> **TASK INSTRUCTIONS**:
Print the data exactly as written, but leave out each picture.

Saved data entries

◇ ◇ ◇ ◇

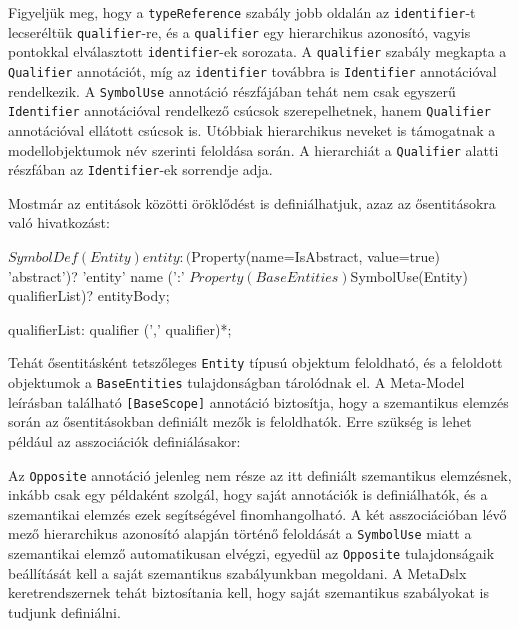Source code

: \documentclass[12pt, a4paper]{report}
\newcommand{\f}[1]{\texttt{#1}}
\begin{document}
Figyeljük meg, hogy a \f{typeReference} szabály jobb oldalán az \f{identifier}-t lecseréltük \f{qualifier}-re, és a \f{qualifier} egy hierarchikus azonosító, vagyis pontokkal elválasztott \f{identifier}-ek sorozata. A \f{qualifier} szabály megkapta a \f{Qualifier} annotációt, míg az \f{identifier} továbbra is \f{Identifier} annotációval rendelkezik. A \f{SymbolUse} annotáció részfájában tehát nem csak egyszerű \f{Identifier} annotációval rendelkező csúcsok szerepelhetnek, hanem \f{Qualifier} annotációval ellátott csúcsok is. Utóbbiak hierarchikus neveket is támogatnak a modellobjektumok név szerinti feloldása során. A hierarchiát a \f{Qualifier} alatti részfában az \f{Identifier}-ek sorrendje adja.

Mostmár az entitások közötti öröklődést is definiálhatjuk, azaz az ősentitásokra való hivatkozást:

\begin{antlr4code}
$SymbolDef(Entity)
entity: ($Property(name=IsAbstract, value=true) 'abstract')? 'entity' name (':' $Property(BaseEntities) $SymbolUse(Entity) qualifierList)? entityBody;

qualifierList: qualifier (',' qualifier)*;
\end{antlr4code}

Tehát ősentitásként tetszőleges \f{Entity} típusú objektum feloldható, és a feloldott objektumok a \f{BaseEntities} tulajdonságban tárolódnak el. A Meta-Model leírásban található \f{[BaseScope]} annotáció biztosítja, hogy a szemantikus elemzés során az ősentitásokban definiált mezők is feloldhatók. Erre szükség is lehet például az asszociációk definiálásakor:


Az \f{Opposite} annotáció jelenleg nem része az itt definiált szemantikus elemzésnek, inkább csak egy példaként szolgál, hogy saját annotációk is definiálhatók, és a szemantikai elemzés ezek segítségével finomhangolható. A két asszociációban lévő mező hierarchikus azonosító alapján történő feloldását a \f{SymbolUse} miatt a szemantikai elemző automatikusan elvégzi, egyedül az \f{Opposite} tulajdonságaik beállítását kell a saját szemantikus szabályunkban megoldani. A MetaDslx keretrendszernek tehát biztosítania kell, hogy saját szemantikus szabályokat is tudjunk definiálni.
\end{document}
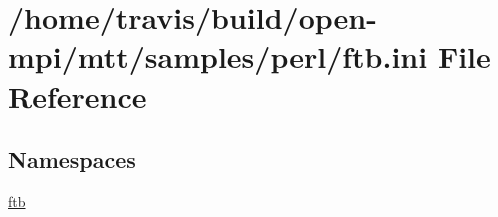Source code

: \hypertarget{ftb_8ini}{\section{/home/travis/build/open-\/mpi/mtt/samples/perl/ftb.ini File Reference}
\label{ftb_8ini}
}
\subsection*{Namespaces}
\begin{DoxyCompactItemize}
\item 
\hyperlink{namespaceftb}{ftb}
\end{DoxyCompactItemize}
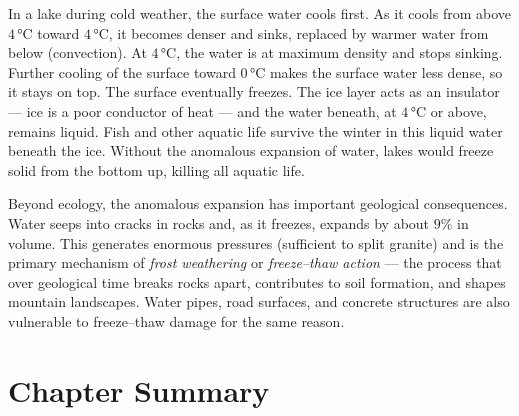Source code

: \begin{realworldbox}
In a lake during cold weather, the surface water cools
first. As it cools from above $4\,°\text{C}$ toward
$4\,°\text{C}$, it becomes denser and sinks, replaced
by warmer water from below (convection). At
$4\,°\text{C}$, the water is at maximum density and
stops sinking. Further cooling of the surface toward
$0\,°\text{C}$ makes the surface water less dense, so
it stays on top. The surface eventually freezes.
The ice layer acts as an insulator --- ice is a poor
conductor of heat --- and the water beneath, at
$4\,°\text{C}$ or above, remains liquid. Fish and other
aquatic life survive the winter in this liquid water
beneath the ice. Without the anomalous expansion of
water, lakes would freeze solid from the bottom up,
killing all aquatic life.

Beyond ecology, the anomalous expansion has important
geological consequences. Water seeps into cracks in
rocks and, as it freezes, expands by about $9\%$ in
volume. This generates enormous pressures (sufficient
to split granite) and is the primary mechanism of
\textit{frost weathering} or \textit{freeze--thaw
action} --- the process that over geological time
breaks rocks apart, contributes to soil formation,
and shapes mountain landscapes. Water pipes, road
surfaces, and concrete structures are also vulnerable
to freeze--thaw damage for the same reason.
\end{realworldbox}

\section{Chapter Summary}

◇ ◇ ◇ ◇

> **RESPONSE**:
Source code

: \documentclass[12pt, a4paper]{report}
\newcommand{\f}[1]{\texttt{#1}}
\begin{document}
Figyeljük meg, hogy a \f{typeReference} szabály jobb oldalán az \f{identifier}-t lecseréltük \f{qualifier}-re, és a \f{qualifier} egy hierarchikus azonosító, vagyis pontokkal elválasztott \f{identifier}-ek sorozata. A \f{qualifier} szabály megkapta a \f{Qualifier} annotációt, míg az \f{identifier} továbbra is \f{Identifier} annotációval rendelkezik. A \f{SymbolUse} annotáció részfájában tehát nem csak egyszerű \f{Identifier} annotációval rendelkező csúcsok szerepelhetnek, hanem \f{Qualifier} annotációval ellátott csúcsok is. Utóbbiak hierarchikus neveket is támogatnak a modellobjektumok név szerinti feloldása során. A hierarchiát a \f{Qualifier} alatti részfában az \f{Identifier}-ek sorrendje adja.

Mostmár az entitások közötti öröklődést is definiálhatjuk, azaz az ősentitásokra való hivatkozást:

\begin{antlr4code}
$SymbolDef(Entity)
entity: ($Property(name=IsAbstract, value=true) 'abstract')? 'entity' name (':' $Property(BaseEntities) $SymbolUse(Entity) qualifierList)? entityBody;

qualifierList: qualifier (',' qualifier)*;
\end{antlr4code}

Tehát ősentitásként tetszőleges \f{Entity} típusú objektum feloldható, és a feloldott objektumok a \f{BaseEntities} tulajdonságban tárolódnak el. A Meta-Model leírásban található \f{[BaseScope]} annotáció biztosítja, hogy a szemantikus elemzés során az ősentitásokban definiált mezők is feloldhatók. Erre szükség is lehet például az asszociációk definiálásakor:


Az \f{Opposite} annotáció jelenleg nem része az itt definiált szemantikus elemzésnek, inkább csak egy példaként szolgál, hogy saját annotációk is definiálhatók, és a szemantikai elemzés ezek segítségével finomhangolható. A két asszociációban lévő mező hierarchikus azonosító alapján történő feloldását a \f{SymbolUse} miatt a szemantikai elemző automatikusan elvégzi, egyedül az \f{Opposite} tulajdonságaik beállítását kell a saját szemantikus szabályunkban megoldani. A MetaDslx keretrendszernek tehát biztosítania kell, hogy saját szemantikus szabályokat is tudjunk definiálni.
\end{document}
Source code

: \hypertarget{ftb_8ini}{\section{/home/travis/build/open-\/mpi/mtt/samples/perl/ftb.ini File Reference}
\label{ftb_8ini}
}
\subsection*{Namespaces}
\begin{DoxyCompactItemize}
\item 
\hyperlink{namespaceftb}{ftb}
\end{DoxyCompactItemize}
Source code

: \begin{realworldbox}
In a lake during cold weather, the surface water cools
first. As it cools from above $4\,°\text{C}$ toward
$4\,°\text{C}$, it becomes denser and sinks, replaced
by warmer water from below (convection). At
$4\,°\text{C}$, the water is at maximum density and
stops sinking. Further cooling of the surface toward
$0\,°\text{C}$ makes the surface water less dense, so
it stays on top. The surface eventually freezes.
The ice layer acts as an insulator --- ice is a poor
conductor of heat --- and the water beneath, at
$4\,°\text{C}$ or above, remains liquid. Fish and other
aquatic life survive the winter in this liquid water
beneath the ice. Without the anomalous expansion of
water, lakes would freeze solid from the bottom up,
killing all aquatic life.

Beyond ecology, the anomalous expansion has important
geological consequences. Water seeps into cracks in
rocks and, as it freezes, expands by about $9\%$ in
volume. This generates enormous pressures (sufficient
to split granite) and is the primary mechanism of
\textit{frost weathering} or \textit{freeze--thaw
action} --- the process that over geological time
breaks rocks apart, contributes to soil formation,
and shapes mountain landscapes. Water pipes, road
surfaces, and concrete structures are also vulnerable
to freeze--thaw damage for the same reason.
\end{realworldbox}

\section{Chapter Summary}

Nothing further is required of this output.